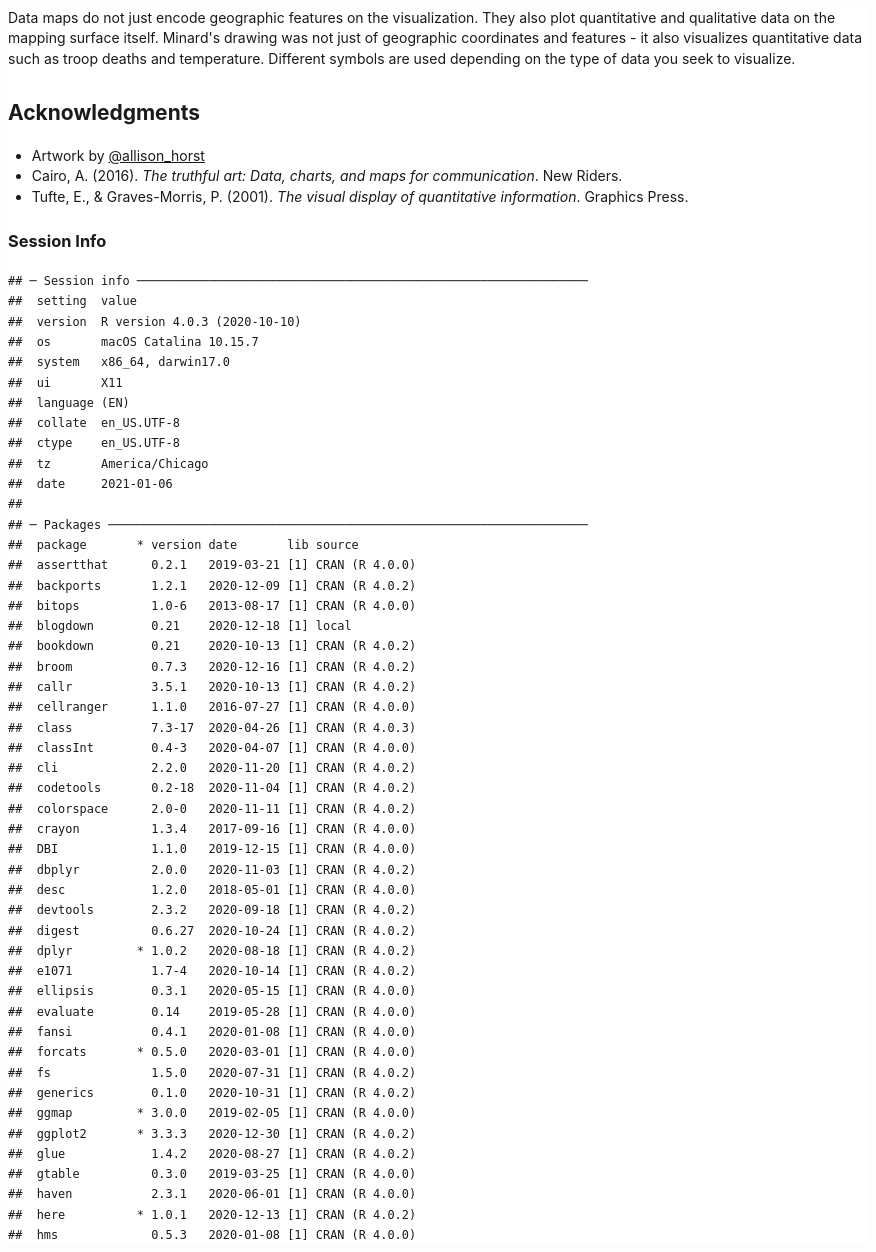 Data maps do not just encode geographic features on the visualization. They also plot quantitative and qualitative data on the mapping surface itself. Minard's drawing was not just of geographic coordinates and features - it also visualizes quantitative data such as troop deaths and temperature. Different symbols are used depending on the type of data you seek to visualize.

## Acknowledgments

* Artwork by [@allison_horst](https://github.com/allisonhorst/stats-illustrations)
* Cairo, A. (2016). *The truthful art: Data, charts, and maps for communication*. New Riders.
* Tufte, E., & Graves-Morris, P. (2001). *The visual display of quantitative information*. Graphics Press.

### Session Info



```
## ─ Session info ───────────────────────────────────────────────────────────────
##  setting  value                       
##  version  R version 4.0.3 (2020-10-10)
##  os       macOS Catalina 10.15.7      
##  system   x86_64, darwin17.0          
##  ui       X11                         
##  language (EN)                        
##  collate  en_US.UTF-8                 
##  ctype    en_US.UTF-8                 
##  tz       America/Chicago             
##  date     2021-01-06                  
## 
## ─ Packages ───────────────────────────────────────────────────────────────────
##  package       * version date       lib source        
##  assertthat      0.2.1   2019-03-21 [1] CRAN (R 4.0.0)
##  backports       1.2.1   2020-12-09 [1] CRAN (R 4.0.2)
##  bitops          1.0-6   2013-08-17 [1] CRAN (R 4.0.0)
##  blogdown        0.21    2020-12-18 [1] local         
##  bookdown        0.21    2020-10-13 [1] CRAN (R 4.0.2)
##  broom           0.7.3   2020-12-16 [1] CRAN (R 4.0.2)
##  callr           3.5.1   2020-10-13 [1] CRAN (R 4.0.2)
##  cellranger      1.1.0   2016-07-27 [1] CRAN (R 4.0.0)
##  class           7.3-17  2020-04-26 [1] CRAN (R 4.0.3)
##  classInt        0.4-3   2020-04-07 [1] CRAN (R 4.0.0)
##  cli             2.2.0   2020-11-20 [1] CRAN (R 4.0.2)
##  codetools       0.2-18  2020-11-04 [1] CRAN (R 4.0.2)
##  colorspace      2.0-0   2020-11-11 [1] CRAN (R 4.0.2)
##  crayon          1.3.4   2017-09-16 [1] CRAN (R 4.0.0)
##  DBI             1.1.0   2019-12-15 [1] CRAN (R 4.0.0)
##  dbplyr          2.0.0   2020-11-03 [1] CRAN (R 4.0.2)
##  desc            1.2.0   2018-05-01 [1] CRAN (R 4.0.0)
##  devtools        2.3.2   2020-09-18 [1] CRAN (R 4.0.2)
##  digest          0.6.27  2020-10-24 [1] CRAN (R 4.0.2)
##  dplyr         * 1.0.2   2020-08-18 [1] CRAN (R 4.0.2)
##  e1071           1.7-4   2020-10-14 [1] CRAN (R 4.0.2)
##  ellipsis        0.3.1   2020-05-15 [1] CRAN (R 4.0.0)
##  evaluate        0.14    2019-05-28 [1] CRAN (R 4.0.0)
##  fansi           0.4.1   2020-01-08 [1] CRAN (R 4.0.0)
##  forcats       * 0.5.0   2020-03-01 [1] CRAN (R 4.0.0)
##  fs              1.5.0   2020-07-31 [1] CRAN (R 4.0.2)
##  generics        0.1.0   2020-10-31 [1] CRAN (R 4.0.2)
##  ggmap         * 3.0.0   2019-02-05 [1] CRAN (R 4.0.0)
##  ggplot2       * 3.3.3   2020-12-30 [1] CRAN (R 4.0.2)
##  glue            1.4.2   2020-08-27 [1] CRAN (R 4.0.2)
##  gtable          0.3.0   2019-03-25 [1] CRAN (R 4.0.0)
##  haven           2.3.1   2020-06-01 [1] CRAN (R 4.0.0)
##  here          * 1.0.1   2020-12-13 [1] CRAN (R 4.0.2)
##  hms             0.5.3   2020-01-08 [1] CRAN (R 4.0.0)
```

• • • •

_Work order_. Pull every line with the string "date" out of the material.

_Your response_.
##  date     2021-01-06                  
##  package       * version date       lib source        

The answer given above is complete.